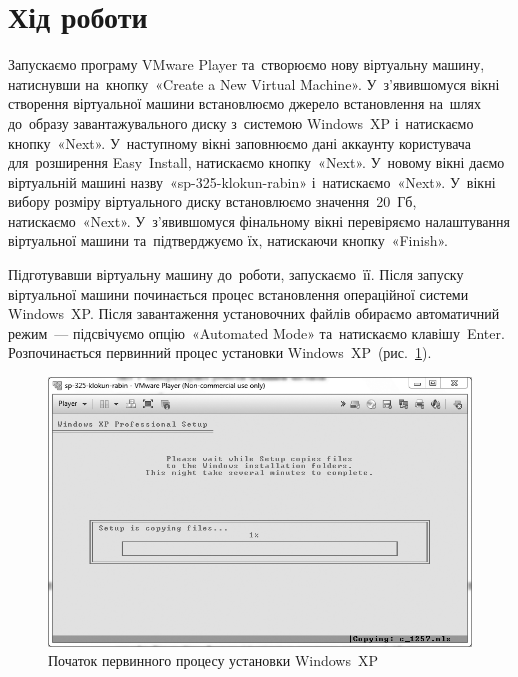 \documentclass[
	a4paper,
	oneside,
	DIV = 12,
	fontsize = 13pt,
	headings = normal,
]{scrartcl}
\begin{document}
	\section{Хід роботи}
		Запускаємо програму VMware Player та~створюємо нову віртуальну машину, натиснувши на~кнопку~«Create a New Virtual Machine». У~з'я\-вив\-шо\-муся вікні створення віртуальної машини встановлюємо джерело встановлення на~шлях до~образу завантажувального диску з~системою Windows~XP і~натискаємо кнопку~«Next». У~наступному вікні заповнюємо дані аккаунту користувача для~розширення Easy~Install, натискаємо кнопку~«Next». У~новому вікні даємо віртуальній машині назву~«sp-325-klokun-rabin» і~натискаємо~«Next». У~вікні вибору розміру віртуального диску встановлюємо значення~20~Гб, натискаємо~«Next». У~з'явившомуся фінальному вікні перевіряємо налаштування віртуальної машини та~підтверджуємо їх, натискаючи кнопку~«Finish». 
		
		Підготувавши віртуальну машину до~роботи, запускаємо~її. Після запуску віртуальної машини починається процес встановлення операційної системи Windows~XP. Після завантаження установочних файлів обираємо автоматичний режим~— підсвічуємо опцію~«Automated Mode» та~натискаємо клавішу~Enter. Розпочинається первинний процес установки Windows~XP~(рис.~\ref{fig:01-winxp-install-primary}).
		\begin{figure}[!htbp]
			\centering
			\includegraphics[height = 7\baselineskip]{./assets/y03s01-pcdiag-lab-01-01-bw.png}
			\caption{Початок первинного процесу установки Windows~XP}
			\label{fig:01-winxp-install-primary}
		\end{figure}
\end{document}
--------------------------------------------------
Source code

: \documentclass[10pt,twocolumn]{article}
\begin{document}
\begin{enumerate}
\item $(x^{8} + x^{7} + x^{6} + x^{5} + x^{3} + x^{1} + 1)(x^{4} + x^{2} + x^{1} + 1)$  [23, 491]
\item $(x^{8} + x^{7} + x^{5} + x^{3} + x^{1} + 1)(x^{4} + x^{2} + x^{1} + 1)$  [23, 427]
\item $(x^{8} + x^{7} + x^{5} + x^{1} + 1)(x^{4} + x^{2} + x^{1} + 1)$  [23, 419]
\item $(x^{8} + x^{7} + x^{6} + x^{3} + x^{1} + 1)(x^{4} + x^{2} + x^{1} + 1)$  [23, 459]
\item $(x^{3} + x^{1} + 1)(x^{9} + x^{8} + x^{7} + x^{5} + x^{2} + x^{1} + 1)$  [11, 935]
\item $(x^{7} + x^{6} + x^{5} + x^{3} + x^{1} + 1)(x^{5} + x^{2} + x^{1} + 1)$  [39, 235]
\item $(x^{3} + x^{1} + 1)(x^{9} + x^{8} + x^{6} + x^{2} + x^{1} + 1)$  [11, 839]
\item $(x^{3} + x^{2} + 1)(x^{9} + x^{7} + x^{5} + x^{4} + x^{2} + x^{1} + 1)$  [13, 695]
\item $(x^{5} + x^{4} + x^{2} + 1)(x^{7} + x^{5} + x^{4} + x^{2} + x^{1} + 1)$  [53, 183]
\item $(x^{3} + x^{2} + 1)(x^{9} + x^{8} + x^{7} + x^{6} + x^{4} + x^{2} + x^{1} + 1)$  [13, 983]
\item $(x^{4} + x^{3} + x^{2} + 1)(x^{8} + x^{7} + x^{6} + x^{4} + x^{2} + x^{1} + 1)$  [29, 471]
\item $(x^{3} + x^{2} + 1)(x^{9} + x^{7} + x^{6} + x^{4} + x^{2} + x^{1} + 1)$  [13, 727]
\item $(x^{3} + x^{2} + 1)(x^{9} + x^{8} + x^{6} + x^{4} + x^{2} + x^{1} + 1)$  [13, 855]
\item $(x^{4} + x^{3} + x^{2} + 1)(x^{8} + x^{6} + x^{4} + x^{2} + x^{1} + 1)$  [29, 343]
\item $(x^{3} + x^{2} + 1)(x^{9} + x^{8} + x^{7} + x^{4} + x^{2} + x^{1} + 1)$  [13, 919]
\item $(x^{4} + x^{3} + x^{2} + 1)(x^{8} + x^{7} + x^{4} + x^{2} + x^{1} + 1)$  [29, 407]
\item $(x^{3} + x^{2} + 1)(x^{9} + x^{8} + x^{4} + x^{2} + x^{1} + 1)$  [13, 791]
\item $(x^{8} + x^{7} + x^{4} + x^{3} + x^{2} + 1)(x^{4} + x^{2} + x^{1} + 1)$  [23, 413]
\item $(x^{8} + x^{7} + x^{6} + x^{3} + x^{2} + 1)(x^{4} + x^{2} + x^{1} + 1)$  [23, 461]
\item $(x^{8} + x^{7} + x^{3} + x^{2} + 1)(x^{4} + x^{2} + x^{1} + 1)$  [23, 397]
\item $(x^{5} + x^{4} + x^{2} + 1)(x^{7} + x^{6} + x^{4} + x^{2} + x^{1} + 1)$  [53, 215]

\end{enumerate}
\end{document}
--------------------------------------------------
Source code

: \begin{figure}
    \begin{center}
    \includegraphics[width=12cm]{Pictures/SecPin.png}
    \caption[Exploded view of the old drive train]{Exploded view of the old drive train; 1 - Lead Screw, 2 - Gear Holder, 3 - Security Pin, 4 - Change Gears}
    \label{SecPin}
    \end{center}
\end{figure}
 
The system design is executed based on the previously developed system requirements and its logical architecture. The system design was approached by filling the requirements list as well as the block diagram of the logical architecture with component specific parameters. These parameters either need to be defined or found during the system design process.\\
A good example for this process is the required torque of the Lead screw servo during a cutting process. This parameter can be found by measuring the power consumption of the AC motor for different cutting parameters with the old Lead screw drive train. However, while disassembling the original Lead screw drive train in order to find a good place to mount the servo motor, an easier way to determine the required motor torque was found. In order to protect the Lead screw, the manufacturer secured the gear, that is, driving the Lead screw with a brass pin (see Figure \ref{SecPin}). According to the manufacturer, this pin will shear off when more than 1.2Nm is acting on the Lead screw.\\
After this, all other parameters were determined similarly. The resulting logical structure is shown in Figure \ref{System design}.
--------------------------------------------------
The lines sought are those in the data above that include the string "logical"; copy each one.

The system design is executed based on the previously developed system requirements and its logical architecture. The system design was approached by filling the requirements list as well as the block diagram of the logical architecture with component specific parameters. These parameters either need to be defined or found during the system design process.\\
After this, all other parameters were determined similarly. The resulting logical structure is shown in Figure \ref{System design}.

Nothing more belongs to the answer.